Wed. May 23, 2018 9:00 AM - 10:30 AM A05 (Tokyo Bay Makuhari Hall)

convener:Yukitoshi Fukahata(Disaster Prevention Research Institute, Kyoto University), Toru Takeshita(Department of Natural History Sciences, Graduate School of Science, Hokkaido University), Hikaru Iwamori(海洋研究開発機構・地球内部物質循環研究分野), Chairperson:Soda Yusuke, Takada Youichiro

10:00 AM - 10:15 AM

[SCG57-17] Localized strain rate in the Tohoku region before and after the Tohoku-Oki earthquake

*Tomomi Inamatsu1, Youichiro Takada1, Takeshi Sagiya2, Takuya NISHIMURA3 (1.Graduate School of Science, Hokkaido Univ., 2.DMRC, Nagoya Univ., 3.DPRI, Kyoto Univ.)
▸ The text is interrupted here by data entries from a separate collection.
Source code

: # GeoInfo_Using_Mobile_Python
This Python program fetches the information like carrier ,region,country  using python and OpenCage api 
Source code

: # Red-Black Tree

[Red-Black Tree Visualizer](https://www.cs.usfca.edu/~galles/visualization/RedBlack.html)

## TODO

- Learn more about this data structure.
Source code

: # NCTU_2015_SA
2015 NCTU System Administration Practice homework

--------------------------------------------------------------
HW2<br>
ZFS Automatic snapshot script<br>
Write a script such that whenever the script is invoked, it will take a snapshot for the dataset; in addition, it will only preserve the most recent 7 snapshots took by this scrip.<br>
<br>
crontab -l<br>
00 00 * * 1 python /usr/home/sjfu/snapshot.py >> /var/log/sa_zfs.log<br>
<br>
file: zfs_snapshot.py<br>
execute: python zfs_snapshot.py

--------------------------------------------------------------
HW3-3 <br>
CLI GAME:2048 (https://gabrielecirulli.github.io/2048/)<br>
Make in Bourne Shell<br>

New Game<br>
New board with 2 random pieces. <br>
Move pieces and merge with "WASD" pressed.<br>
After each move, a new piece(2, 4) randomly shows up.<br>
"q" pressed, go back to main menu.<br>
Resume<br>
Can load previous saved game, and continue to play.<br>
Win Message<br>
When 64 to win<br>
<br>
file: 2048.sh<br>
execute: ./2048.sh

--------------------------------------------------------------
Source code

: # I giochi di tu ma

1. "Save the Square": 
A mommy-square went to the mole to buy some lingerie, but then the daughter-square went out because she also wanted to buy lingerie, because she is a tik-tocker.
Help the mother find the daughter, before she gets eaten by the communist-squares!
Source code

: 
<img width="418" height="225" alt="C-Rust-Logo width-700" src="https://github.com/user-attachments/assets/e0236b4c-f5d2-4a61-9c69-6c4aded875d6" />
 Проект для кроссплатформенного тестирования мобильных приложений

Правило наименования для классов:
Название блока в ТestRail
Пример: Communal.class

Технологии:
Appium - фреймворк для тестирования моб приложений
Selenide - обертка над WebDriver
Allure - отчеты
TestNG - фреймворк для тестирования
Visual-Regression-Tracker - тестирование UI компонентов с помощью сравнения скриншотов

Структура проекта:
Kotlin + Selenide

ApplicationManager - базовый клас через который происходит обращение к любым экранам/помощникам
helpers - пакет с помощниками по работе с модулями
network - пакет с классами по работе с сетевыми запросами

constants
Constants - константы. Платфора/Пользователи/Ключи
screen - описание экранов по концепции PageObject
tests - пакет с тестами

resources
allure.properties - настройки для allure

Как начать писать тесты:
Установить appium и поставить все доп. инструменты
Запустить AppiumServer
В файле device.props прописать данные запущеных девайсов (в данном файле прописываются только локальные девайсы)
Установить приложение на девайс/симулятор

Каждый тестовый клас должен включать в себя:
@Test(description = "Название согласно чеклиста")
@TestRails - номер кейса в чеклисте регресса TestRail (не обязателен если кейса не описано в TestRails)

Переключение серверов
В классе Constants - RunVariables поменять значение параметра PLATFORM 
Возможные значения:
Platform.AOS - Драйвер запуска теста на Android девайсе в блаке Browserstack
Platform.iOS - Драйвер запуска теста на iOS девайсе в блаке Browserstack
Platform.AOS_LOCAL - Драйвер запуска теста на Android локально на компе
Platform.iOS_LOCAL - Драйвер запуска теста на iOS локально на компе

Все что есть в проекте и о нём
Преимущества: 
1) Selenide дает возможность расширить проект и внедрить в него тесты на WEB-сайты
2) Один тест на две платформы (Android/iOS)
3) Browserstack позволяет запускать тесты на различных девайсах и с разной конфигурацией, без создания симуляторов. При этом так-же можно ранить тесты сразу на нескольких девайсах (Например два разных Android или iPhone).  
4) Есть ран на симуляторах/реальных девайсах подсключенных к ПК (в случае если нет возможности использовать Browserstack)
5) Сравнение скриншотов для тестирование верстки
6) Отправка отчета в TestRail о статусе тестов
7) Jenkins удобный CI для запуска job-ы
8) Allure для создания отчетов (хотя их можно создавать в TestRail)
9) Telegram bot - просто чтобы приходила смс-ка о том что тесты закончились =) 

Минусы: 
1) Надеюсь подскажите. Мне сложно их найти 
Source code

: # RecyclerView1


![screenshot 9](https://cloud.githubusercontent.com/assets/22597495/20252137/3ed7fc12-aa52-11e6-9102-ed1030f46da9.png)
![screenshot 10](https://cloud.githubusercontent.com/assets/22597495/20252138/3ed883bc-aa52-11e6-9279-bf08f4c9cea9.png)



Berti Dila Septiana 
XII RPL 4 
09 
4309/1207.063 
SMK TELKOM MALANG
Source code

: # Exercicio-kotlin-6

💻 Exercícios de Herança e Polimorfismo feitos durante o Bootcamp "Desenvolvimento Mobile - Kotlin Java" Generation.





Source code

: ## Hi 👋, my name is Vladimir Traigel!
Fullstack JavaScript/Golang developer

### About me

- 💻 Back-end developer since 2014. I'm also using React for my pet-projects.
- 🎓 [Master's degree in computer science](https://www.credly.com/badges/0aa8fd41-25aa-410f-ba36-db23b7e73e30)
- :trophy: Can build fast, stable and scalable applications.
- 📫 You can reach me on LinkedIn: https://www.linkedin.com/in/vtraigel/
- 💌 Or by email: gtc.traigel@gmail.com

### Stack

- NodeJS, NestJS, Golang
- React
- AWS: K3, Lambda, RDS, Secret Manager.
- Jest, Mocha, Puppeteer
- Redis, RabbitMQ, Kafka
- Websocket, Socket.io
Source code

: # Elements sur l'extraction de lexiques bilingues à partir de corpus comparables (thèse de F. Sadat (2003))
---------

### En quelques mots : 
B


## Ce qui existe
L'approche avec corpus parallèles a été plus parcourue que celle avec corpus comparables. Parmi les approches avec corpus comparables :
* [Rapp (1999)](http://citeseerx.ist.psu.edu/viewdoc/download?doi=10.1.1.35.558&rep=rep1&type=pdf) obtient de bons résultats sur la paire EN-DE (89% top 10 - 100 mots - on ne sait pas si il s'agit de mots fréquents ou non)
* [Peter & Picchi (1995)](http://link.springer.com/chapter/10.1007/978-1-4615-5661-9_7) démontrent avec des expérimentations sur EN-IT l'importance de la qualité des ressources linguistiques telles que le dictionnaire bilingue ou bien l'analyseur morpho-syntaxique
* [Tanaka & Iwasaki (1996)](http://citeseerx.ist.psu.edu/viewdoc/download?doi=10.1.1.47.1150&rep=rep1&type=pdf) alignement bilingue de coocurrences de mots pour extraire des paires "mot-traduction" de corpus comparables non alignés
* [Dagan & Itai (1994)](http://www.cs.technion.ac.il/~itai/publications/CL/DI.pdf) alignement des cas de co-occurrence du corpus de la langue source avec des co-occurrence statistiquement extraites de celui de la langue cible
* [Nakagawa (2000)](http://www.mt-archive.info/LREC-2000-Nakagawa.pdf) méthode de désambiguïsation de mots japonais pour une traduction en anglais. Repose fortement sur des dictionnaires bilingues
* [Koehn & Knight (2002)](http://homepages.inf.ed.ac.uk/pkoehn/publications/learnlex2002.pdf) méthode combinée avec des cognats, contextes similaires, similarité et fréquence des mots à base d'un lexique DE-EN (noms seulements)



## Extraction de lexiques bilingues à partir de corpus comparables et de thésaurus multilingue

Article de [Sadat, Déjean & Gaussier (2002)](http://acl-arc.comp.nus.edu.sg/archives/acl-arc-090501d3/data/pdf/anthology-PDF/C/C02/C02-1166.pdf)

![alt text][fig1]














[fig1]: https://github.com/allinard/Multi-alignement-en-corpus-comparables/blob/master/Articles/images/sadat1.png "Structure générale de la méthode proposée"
Keywords:Tohoku-Oki earthquake, GNSS, inelastic strain

The 2011 Tohoku-Oki earthquake (Mw9.0) provides us the first opportunity to examine the responses of strain concentration zones and active faults to megathrust earthquakes with dense permanent GNSS network. In this presentation, we report the differences and/or similarities between pre- and post-seismic crustal deformation of the Tohoku-Oki earthquake using GNSS data in the Tohoku region, and compare it with the case of the Atotsugawa fault system, central Japan (Inamatsu and Takada, JPGU2017).
We used daily coordinates obtained from GEONET and the GNSS stations around the Atotsugawa fault operated by the university group. For the interseismic periods (before and after the earthquake), we estimated the velocity field by removing annual and semi-annual components. For the co-seismic displacement, we calculated the average coordinates of six days just before and after the earthquake and subtracted the former from the latter. From the velocities and displacements thus obtained, we calculated the strain rates following the method of Shen et al (1996). Next, we approximate the long wavelength components, which reflects the afterslip and/or the viscoelastic relaxation following the Tohoku-Oki earthquake, by polynomial function for each component, and remove it to extract the short wavelength component.
In and around the Atotsugawa fault, far from the rupture area of the Tohoku-Oki earthquake, the localized strain rate pattern before and after the quake are similar to each other. And these patterns are completely different from the co-seismic strain pattern, which means that interseismic strain concentration is mainly caused by inelastic straining. On the other hands, in the Tohoku region (near the rupture area) localized strain rate before and after the Tohoku-Oki earthquake are different each other. Considering dependence of inelastic strain rate on absolute shear stress, the difference between the Atotsugawa and the Tohoku region may be explained by amount of coseismic stress change; it is far smaller than absolute stress accumulated over a long time scale for the Atotsugawa region, and is comparable to the absolute stress for the Tohoku region.
We examined the spatiotemporal distribution of localized strain rate in the Tohoku area after the Tohoku-Oki earthquake, and compared it with known crustal heterogeneities. We found and quantified the following things. (1) In and around the caldera areas where coseismic subsidence have been detected by InSAR (Takada and Fukushima, 2013), the localized subsidence and contraction continue after the Tohoku-Oki earthquake. (2) Especially around Mt. Akitakoma, shear strain rate is extremely concentrated. (3) Relative subsidence along the Ou backbone range can be traced to the proximity of Mt. Nasu. (4) All of the above localized strain rate decreases with time. As for (3), we need further effort to gain signal-to-noise ratio to investigate the detail of vertical deformation along volcanic front from the south Tohoku to the north Kanto region.